Exercise: For every line in the data below that contains "schedule", copy the line.

Working data:
[Start of section]

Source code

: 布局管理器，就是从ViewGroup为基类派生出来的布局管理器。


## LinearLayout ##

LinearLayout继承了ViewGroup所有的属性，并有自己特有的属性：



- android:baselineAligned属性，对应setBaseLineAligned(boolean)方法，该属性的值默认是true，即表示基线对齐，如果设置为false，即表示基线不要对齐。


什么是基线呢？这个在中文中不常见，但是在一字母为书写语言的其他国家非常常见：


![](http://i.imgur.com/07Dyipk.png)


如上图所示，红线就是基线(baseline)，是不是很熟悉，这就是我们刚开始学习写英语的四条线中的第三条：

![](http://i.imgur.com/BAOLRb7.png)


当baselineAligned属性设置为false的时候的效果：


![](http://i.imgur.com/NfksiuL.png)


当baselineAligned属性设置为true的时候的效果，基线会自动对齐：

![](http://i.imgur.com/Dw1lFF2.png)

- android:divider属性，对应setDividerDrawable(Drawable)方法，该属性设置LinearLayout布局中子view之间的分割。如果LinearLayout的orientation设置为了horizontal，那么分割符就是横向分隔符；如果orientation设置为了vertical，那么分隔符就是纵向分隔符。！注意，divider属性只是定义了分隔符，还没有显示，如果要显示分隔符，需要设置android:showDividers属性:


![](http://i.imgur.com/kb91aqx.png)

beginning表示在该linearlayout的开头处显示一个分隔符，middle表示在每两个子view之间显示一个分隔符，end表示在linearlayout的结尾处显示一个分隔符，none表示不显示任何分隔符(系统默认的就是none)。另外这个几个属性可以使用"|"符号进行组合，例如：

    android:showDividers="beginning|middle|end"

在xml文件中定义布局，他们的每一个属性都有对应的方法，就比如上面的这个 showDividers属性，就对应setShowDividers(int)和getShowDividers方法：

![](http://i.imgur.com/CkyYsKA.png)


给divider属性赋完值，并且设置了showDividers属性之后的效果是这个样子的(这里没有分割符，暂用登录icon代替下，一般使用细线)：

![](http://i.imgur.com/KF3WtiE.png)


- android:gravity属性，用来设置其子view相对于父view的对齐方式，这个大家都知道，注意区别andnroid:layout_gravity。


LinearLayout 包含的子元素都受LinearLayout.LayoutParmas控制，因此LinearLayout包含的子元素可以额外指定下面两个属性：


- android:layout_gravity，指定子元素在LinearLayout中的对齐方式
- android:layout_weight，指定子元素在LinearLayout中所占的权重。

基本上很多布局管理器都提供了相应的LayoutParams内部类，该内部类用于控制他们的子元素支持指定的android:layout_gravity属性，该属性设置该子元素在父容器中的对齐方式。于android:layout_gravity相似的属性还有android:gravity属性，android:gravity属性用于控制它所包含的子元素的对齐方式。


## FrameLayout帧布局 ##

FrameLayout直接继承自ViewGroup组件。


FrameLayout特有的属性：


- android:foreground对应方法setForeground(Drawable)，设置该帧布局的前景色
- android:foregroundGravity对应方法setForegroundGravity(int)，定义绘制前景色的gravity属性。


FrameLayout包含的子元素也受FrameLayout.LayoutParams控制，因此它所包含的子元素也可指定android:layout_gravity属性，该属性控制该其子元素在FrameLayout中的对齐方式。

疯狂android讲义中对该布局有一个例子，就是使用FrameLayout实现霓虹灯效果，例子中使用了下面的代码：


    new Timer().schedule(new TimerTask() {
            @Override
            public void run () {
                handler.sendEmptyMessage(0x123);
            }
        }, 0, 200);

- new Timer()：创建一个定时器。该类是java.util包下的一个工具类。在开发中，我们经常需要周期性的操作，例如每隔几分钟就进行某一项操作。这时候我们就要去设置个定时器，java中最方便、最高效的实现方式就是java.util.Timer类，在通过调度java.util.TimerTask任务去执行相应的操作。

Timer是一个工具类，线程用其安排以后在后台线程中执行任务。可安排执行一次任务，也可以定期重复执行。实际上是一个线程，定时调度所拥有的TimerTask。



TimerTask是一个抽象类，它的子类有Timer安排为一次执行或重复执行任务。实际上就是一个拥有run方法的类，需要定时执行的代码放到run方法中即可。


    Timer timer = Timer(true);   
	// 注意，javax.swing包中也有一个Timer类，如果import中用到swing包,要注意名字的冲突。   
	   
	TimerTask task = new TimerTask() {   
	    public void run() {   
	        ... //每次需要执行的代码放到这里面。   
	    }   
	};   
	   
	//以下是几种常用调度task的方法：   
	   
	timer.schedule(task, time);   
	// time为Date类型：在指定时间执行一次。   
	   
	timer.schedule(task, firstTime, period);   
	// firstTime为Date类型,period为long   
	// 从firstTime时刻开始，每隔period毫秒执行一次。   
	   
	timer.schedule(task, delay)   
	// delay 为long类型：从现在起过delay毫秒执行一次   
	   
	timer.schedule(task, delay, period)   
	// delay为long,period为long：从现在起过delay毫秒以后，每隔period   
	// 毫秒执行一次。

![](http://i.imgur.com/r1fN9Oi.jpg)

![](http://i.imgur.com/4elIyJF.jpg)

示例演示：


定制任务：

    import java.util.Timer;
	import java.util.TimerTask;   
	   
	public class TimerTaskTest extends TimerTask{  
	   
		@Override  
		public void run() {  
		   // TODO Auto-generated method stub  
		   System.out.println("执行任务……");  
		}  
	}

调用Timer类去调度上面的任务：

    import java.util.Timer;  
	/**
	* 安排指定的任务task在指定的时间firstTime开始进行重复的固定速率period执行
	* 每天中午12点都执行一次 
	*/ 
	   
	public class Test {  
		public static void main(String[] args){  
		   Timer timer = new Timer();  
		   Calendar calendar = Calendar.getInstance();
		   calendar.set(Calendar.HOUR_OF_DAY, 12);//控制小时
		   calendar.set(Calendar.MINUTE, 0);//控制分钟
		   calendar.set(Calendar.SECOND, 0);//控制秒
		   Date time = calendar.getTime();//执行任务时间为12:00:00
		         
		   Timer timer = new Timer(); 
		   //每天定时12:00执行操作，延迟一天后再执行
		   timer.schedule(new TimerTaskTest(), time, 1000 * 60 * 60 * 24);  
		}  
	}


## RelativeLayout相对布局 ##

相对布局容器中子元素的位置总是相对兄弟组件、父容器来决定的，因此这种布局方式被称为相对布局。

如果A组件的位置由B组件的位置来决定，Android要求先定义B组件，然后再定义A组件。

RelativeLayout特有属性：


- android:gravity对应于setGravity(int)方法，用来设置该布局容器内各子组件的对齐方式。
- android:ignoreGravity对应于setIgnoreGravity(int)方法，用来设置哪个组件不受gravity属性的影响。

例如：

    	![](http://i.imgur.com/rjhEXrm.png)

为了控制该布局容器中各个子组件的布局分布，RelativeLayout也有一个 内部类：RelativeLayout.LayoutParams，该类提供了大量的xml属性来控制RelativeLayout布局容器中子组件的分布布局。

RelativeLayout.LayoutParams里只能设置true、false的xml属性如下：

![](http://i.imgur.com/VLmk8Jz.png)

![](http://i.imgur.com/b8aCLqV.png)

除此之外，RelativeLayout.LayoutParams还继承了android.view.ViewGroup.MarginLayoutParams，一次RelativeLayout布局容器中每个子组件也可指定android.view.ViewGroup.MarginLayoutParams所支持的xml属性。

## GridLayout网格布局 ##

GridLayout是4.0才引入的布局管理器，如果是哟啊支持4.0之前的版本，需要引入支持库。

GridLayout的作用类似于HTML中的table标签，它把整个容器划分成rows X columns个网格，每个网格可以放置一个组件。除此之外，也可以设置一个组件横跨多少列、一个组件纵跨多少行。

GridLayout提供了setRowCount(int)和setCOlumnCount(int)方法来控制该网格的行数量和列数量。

[End of section]

Task result:
    new Timer().schedule(new TimerTask() {
	timer.schedule(task, time);   
	timer.schedule(task, firstTime, period);   
	timer.schedule(task, delay)   
	timer.schedule(task, delay, period)   
		   timer.schedule(new TimerTaskTest(), time, 1000 * 60 * 60 * 24);  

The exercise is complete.